Texto y fotos: Estela Zatania
Sonada clausura de los Jueves Flamencos de Cádiz
Cante: Miguel Poveda, Kiko Peña. Guitar: Chuscales, Antonio García, hijo. Palmas: Carlos Grilo, Luis Cantarote. Dance: Pastora Galván y su grupo
People were lined up hours before, and many gathered round the box office at show-time, hoping to pick up a ticket, or at least hear the goings-on. Views of the sea and the aroma of manzanilla wine. I must be at the Baluarte de la Candelaria, and that new singer from Catalonia must be announced, the one who paid no heed to hardliners, and has become the most admired flamenco singer today. Miguel Poveda (Badalona, 1973), managed to fill the spacious venue that normally seats between 800 and 1000 people, but on this occasion accommodated a varied audience of over 1,400.
The first part of the program was Pastora Galván, currently one of the best dancers in the classic line. Israel’s sister is more conventional that him, more accessible, but without conceding one whit of her integrity. Bata de cola, a large upright flower in her hair, and all the power flamenco can unleash when interpreted by people who know the forms. She danced alegrías with the excellent back-up of singers José Valencia from Lebrija, and David Lagos from Jerez, as well as the guitar of Juan Campallo. Valencia held our interest with his malagueña de Chacón, which Lagos brilliantly ended with abandolao cante. Pastora returned dressed in white, and danced tangos with all the fragrance of the old neighborhood patios of Triana, with cante to match. All too soon the group was bowing, and revving up the bulerías fiesta finale. Unfortunately spectators thought it was too little bang for the bucks, and there was a great deal of booing. Few knew it had actually been the organization that imposed a maximum length of only twenty minutes.
After intermission, the atmosphere was dense with expectation when Miguel Poveda came on to a warm ovation. The singer ascended to the top of the heap around the end of 2006 after a highly successful performance at Seville’s Bienal de Flamenco when he presented his recording Tierra de Calma. Shortly afterwards, he would receive Spain’s National Award for Music, and a variety of other honors, and from that point on, the charismatic versatile performer has been unstoppable, even in the face of global recession. He’s become a social phenomenon, and goes from place to place, filling the largest venues and winning over audiences. Even the most reluctant flamenco “purists” have recognized the young singer’s talent and validity, because apart from his popular repertoire, Miguel has done his homework, he’s hung out with the best sources and his capacity for assimilation and innate musical sense are nothing less than extraordinary.
With the wonderful accompaniment of Chicuelo, Poveda’s regular guitarist and long-time companion, the first cante, alegrías and cantiñas with bulerías de Cádiz, is an instant hit with this Cádiz crowd.
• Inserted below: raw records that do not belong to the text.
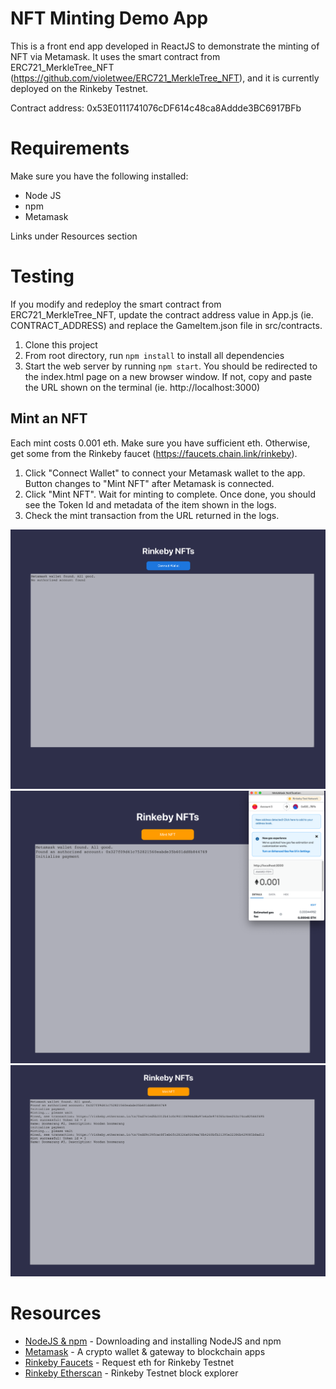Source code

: # NFT Minting Demo App

This is a front end app developed in ReactJS to demonstrate the minting of NFT via Metamask.
It uses the smart contract from ERC721_MerkleTree_NFT (https://github.com/violetwee/ERC721_MerkleTree_NFT), and it is currently deployed on the Rinkeby Testnet.

Contract address: 0x53E0111741076cDF614c48ca8Addde3BC6917BFb

# Requirements

Make sure you have the following installed:

- Node JS
- npm
- Metamask

Links under Resources section

# Testing

If you modify and redeploy the smart contract from ERC721_MerkleTree_NFT, update the contract address value in App.js (ie. CONTRACT_ADDRESS) and replace the GameItem.json file in src/contracts.

1. Clone this project
2. From root directory, run `npm install` to install all dependencies
3. Start the web server by running `npm start`. You should be redirected to the index.html page on a new browser window. If not, copy and paste the URL shown on the terminal (ie. http://localhost:3000)

## Mint an NFT

Each mint costs 0.001 eth. Make sure you have sufficient eth. Otherwise, get some from the Rinkeby faucet (https://faucets.chain.link/rinkeby).

1. Click "Connect Wallet" to connect your Metamask wallet to the app. Button changes to "Mint NFT" after Metamask is connected.
2. Click "Mint NFT". Wait for minting to complete. Once done, you should see the Token Id and metadata of the item shown in the logs.
3. Check the mint transaction from the URL returned in the logs.

<img src="https://github.com/violetwee/ERC721_MerkleTree_Frontend/blob/master/images/wallet_not_connected.png" width="800px" height="auto"/>
  
<img src="https://github.com/violetwee/ERC721_MerkleTree_Frontend/blob/master/images/metamask_prompt.png" width="800px" height="auto"/>

<img src="https://github.com/violetwee/ERC721_MerkleTree_Frontend/blob/master/images/mint_logs.png" width="800px" height="auto"/>

# Resources

- [NodeJS & npm](https://docs.npmjs.com/downloading-and-installing-node-js-and-npm) - Downloading and installing NodeJS and npm
- [Metamask](https://metamask.io/) - A crypto wallet & gateway to blockchain apps
- [Rinkeby Faucets](https://faucets.chain.link/rinkeby) - Request eth for Rinkeby Testnet
- [Rinkeby Etherscan](https://rinkeby.etherscan.io/) - Rinkeby Testnet block explorer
When he begins malagueñas, the silence of one thousand-five hundred people, and the attention of three-thousand ears give testimony to the communicative power of this Catalonian touched by the gods. “Anyone who doesn’t like Cádiz, they better go see a doctor” says Miguel, repeating declarations made to the press earlier in the day. An exquisite sense of grace and humanity are part of his success. Antonio Mairena’s soleá apolá, a stylized petenera, siguiriyas that trigger an emotional ovation, and the singer pauses to recall his memories of being with Chano Lobato in Japan, “one of the best learning experiences I ever had”, dedicating tanguillos de Cádiz to the singer who recently passed away.
He then presents his new protégé, young singer Kiko Peña from Écija. At thirteen, the boy has knowledge and repertoire worthy of an adult, but he’s got a long ways to go, and it was a mistake to offer a half-hour recital which the audience just barely put up with out of respect.
Miguel returned to finish off the evening and the season with an assortment of bulerías…”Sevilla y Jerez”, “Alfileres de Colores”, short-style verses, a capella or a medley of songs heard on his mother’s radio years ago…makes no difference, everything is steeped in the best compás, and thus ends the summer series of shows at the Baluarte in Cádiz.